9. It has also been ruled often that in order to secure a conviction for the charge under Section 304-B, IPC, the prosecution has to prove that the woman had been treated with cruelty in connection with dowry demand soon before her death. Section 113-B of the Evidence Act also mandates that the court should presume unnatural death, in case it occurs within seven years of marriage. However, the prosecution's primary duty to prove the foundational elements of cruelty, in connection with dowry harassment, and soon before death (an expression not confined or limited in point of time, but always taking colour from the context of a given case) never ceases. Having gone through the record and the materials before the Trial Court, we are of opinion that the conclusion reached by it, on this aspect cannot be termed unreasonable, or erroneous in any material detail.
10. The High Court's jurisdiction, whilst considering a petition for leave to appeal, by the prosecution, against an order of acquittal is well defined. The court does not examine the impugned judgment as an appellate court; it has to be alive to any exceptional features in the
Crl.L.P.4/2011 Page 4 Trial court's judgment, which compel the exercise of its discretion to grant leave, and hear the appeal.

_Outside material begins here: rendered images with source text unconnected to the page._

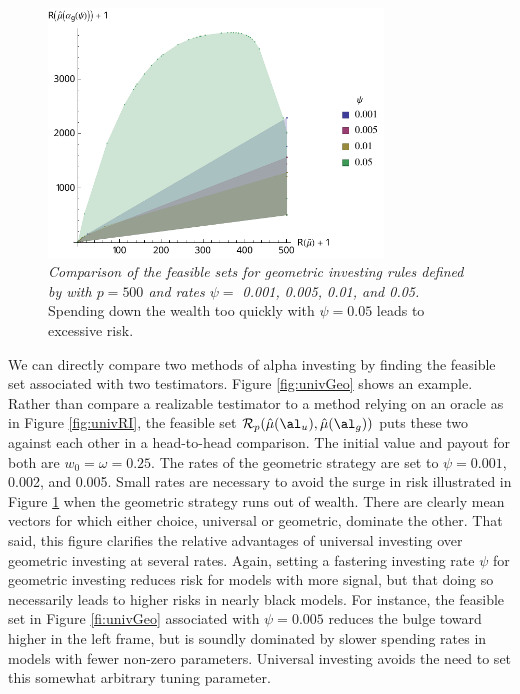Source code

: \documentclass[12pt]{article}
\begin{document}
\begin{figure}
 \caption{ \label{fig:geom} {\sl Comparison of the feasible sets for geometric
 investing rules defined by  with $p=500$ and rates $\psi=$ 0.001,
 0.005, 0.01, and 0.05.}  Spending down the wealth too quickly with $\psi=0.05$
 leads to excessive risk.  }

 \vspace{0.1in}
 \centerline{
   \includegraphics[width=3.5in]{figures/geom}     }
 \vspace{0.2in}
\end{figure}


 We can directly compare two methods of alpha investing by finding the feasible
 set associated with two testimators.  Figure \ref{fig:univGeo} shows an
 example.  Rather than compare a realizable testimator to a method relying on an
 oracle as in Figure \ref{fig:univRI}, the feasible set ${\cal R}_p
 (\hat\mu(\al_u), \hat\mu(\al_g))$ puts these two against each other in a
 head-to-head comparison.  The initial value and payout for both are $w_0 =
 \omega = 0.25$.  The rates of the geometric strategy are set to $\psi=0.001$,
 0.002, and 0.005.  Small rates are necessary to avoid the surge in risk
 illustrated in Figure \ref{fig:geom} when the geometric strategy runs out of
 wealth.  There are clearly mean vectors for which either choice, universal or
 geometric, dominate the other.  That said, this figure clarifies the relative
 advantages of universal investing over geometric investing at several rates.
  Again, setting a fastering investing rate $\psi$ for geometric investing
 reduces risk for models with more signal, but that doing so necessarily leads
 to higher risks in nearly black models.  For instance, the feasible set in
 Figure \ref{fi:univGeo} associated with $\psi = 0.005$ reduces the bulge toward
 higher in the left frame, but is soundly dominated by slower spending rates in
 models with fewer non-zero parameters.  Universal investing avoids the need to
 set this somewhat arbitrary tuning parameter.
\end{document}
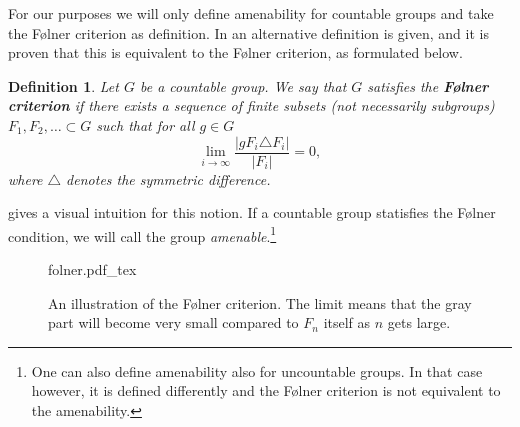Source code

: \documentclass[titlepage, a4paper]{article}
\newcommand{\N}{\mathbb{N}}
\newcommand{\card}[1]{\left| #1 \right|}
\newtheorem{definition}[theorem]{Definition}
\theoremstyle{remark}
\newcommand{\incfig}[1]{%
    \def\svgwidth{.5\columnwidth}
    {#1.pdf_tex}
}
\begin{document}
    For our purposes we will only define amenability for countable groups and take the Følner criterion as definition. In \cite[subsection 4.1]{kerr_li_ergodic_theory} an alternative definition is given, and it is proven that this is equivalent to the Følner criterion, as formulated below.
	
    \begin{definition}\label{def:folner} 
	    Let $G$ be a countable group. We say that $G$ satisfies the \textbf{Følner criterion} if there exists a sequence of finite subsets (not necessarily subgroups) $F_1, F_2, \dots \subset G$ such that for all $g \in G$ 
        \[
        \lim_{i\to \infty} \frac{\card{gF_i \triangle F_i}}{\card{F_i}} = 0,
        \]
        where $\triangle$ denotes the symmetric difference.
    \end{definition}
     gives a visual intuition for this notion. 
    If a countable group statisfies the Følner condition, we will call the group \emph{amenable}.\footnote{One can also define amenability also for uncountable groups. In that case however, it is defined differently and the Følner criterion is not equivalent to the amenability.} 

\begin{figure}[ht]
    \centering
    \incfig{folner}
    \caption{An illustration of the Følner criterion. The limit means that the gray part will become very small compared to  $F_n$ itself as $n$ gets large.}
    \label{fig:folner}
\end{figure}
\end{document}
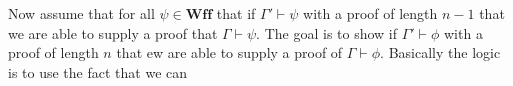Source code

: \documentclass[12pt]{article}
\newcommand{\mc}[1]{\mathcal{#1}}
\begin{document}
Now assume that for all $\psi \in \textbf{Wff}$ that if $\Gamma' \vdash \psi$ with a proof of length $n-1$ that we are able to supply a proof that $\Gamma \vdash \psi$. The goal is to show  if $\Gamma' \vdash \phi$ with a proof of length $n$ that ew are able to supply a proof of $\Gamma \vdash \phi$. Basically the logic is to use the fact that we can 



\end{document}

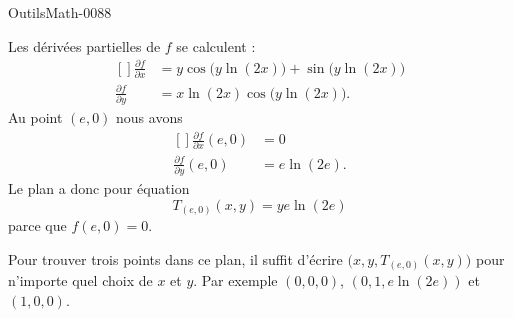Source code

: 
\begin{corrige}{OutilsMath-0088}

    Les dérivées partielles de $f$ se calculent :
    \begin{equation}
        \begin{aligned}[]
            \frac{ \partial f }{ \partial x }&=y\cos\big( y\ln(2x) \big)+\sin\big( y\ln(2x) \big)\\
            \frac{ \partial f }{ \partial y }&=x \ln(2x)\cos\big( y\ln(2x) \big).
        \end{aligned}
    \end{equation}
    Au point $(e,0)$ nous avons
    \begin{equation}
        \begin{aligned}[]
            \frac{ \partial f }{ \partial x }(e,0)&=0\\
            \frac{ \partial f }{ \partial y }(e,0)&=e\ln(2e).
        \end{aligned}
    \end{equation}
    Le plan a donc pour équation
    \begin{equation}
        T_{(e,0)}(x,y)=ye\ln(2e)
    \end{equation}
    parce que $f(e,0)=0$.

    Pour trouver trois points dans ce plan, il suffit d'écrire $\big( x,y,T_{(e,0)}(x,y)\big)$ pour n'importe quel choix de $x$ et $y$. Par exemple $(0,0,0)$, $(0,1,e\ln(2e))$ et $(1,0,0)$.

\end{corrige}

Mere errors, in the Trial Court's reasoning are insufficient; the legislature has advisedly not permitted appeals, a factor which has led the courts to say that a judgment of acquittal amounts to affirmation of the accused's innocence, which should not be lightly interfered with by the High Court, except for substantial and compelling reasons. As to what constitute such reasons, has been spelt out in Chandrappa & Others v. State of Karnataka (2007) 4 SCC 415 as follows:
"In light of the above, the High Court and other appellate courts should follow the well settled principles crystallized by number of judgments if it is going to overrule or otherwise disturb the trial court's acquittal :
1. The appellate court may only overrule or otherwise disturb the trial court's acquittal if it has "very substantial and compelling reasons" for doing so. A number of instances arise in which the appellate court would have "very substantial and compelling reasons" to discard the trial court's decision. "Very substantial and compelling reasons" exist when :
(i) The trial court's conclusion with regard to the facts is palpably wrong;
(ii) The trial court's decision was based on an erroneous view of law;
(iii) The trial court's judgment is likely to result in "grave miscarriage of justice";
(iv) The entire approach of the trial court in dealing with the evidence was patently illegal;
(v) The trial court's judgment was manifestly unjust and unreasonable;
(vi) The trial court has ignored the evidence or misread the material evidence or has ignored material documents like dying declarations/report of the Ballistic expert, etc.
(vii) This list is intended to be illustrative, not exhaustive.
2. The Appellate Court must always give proper weight and consideration to the findings of the trial court.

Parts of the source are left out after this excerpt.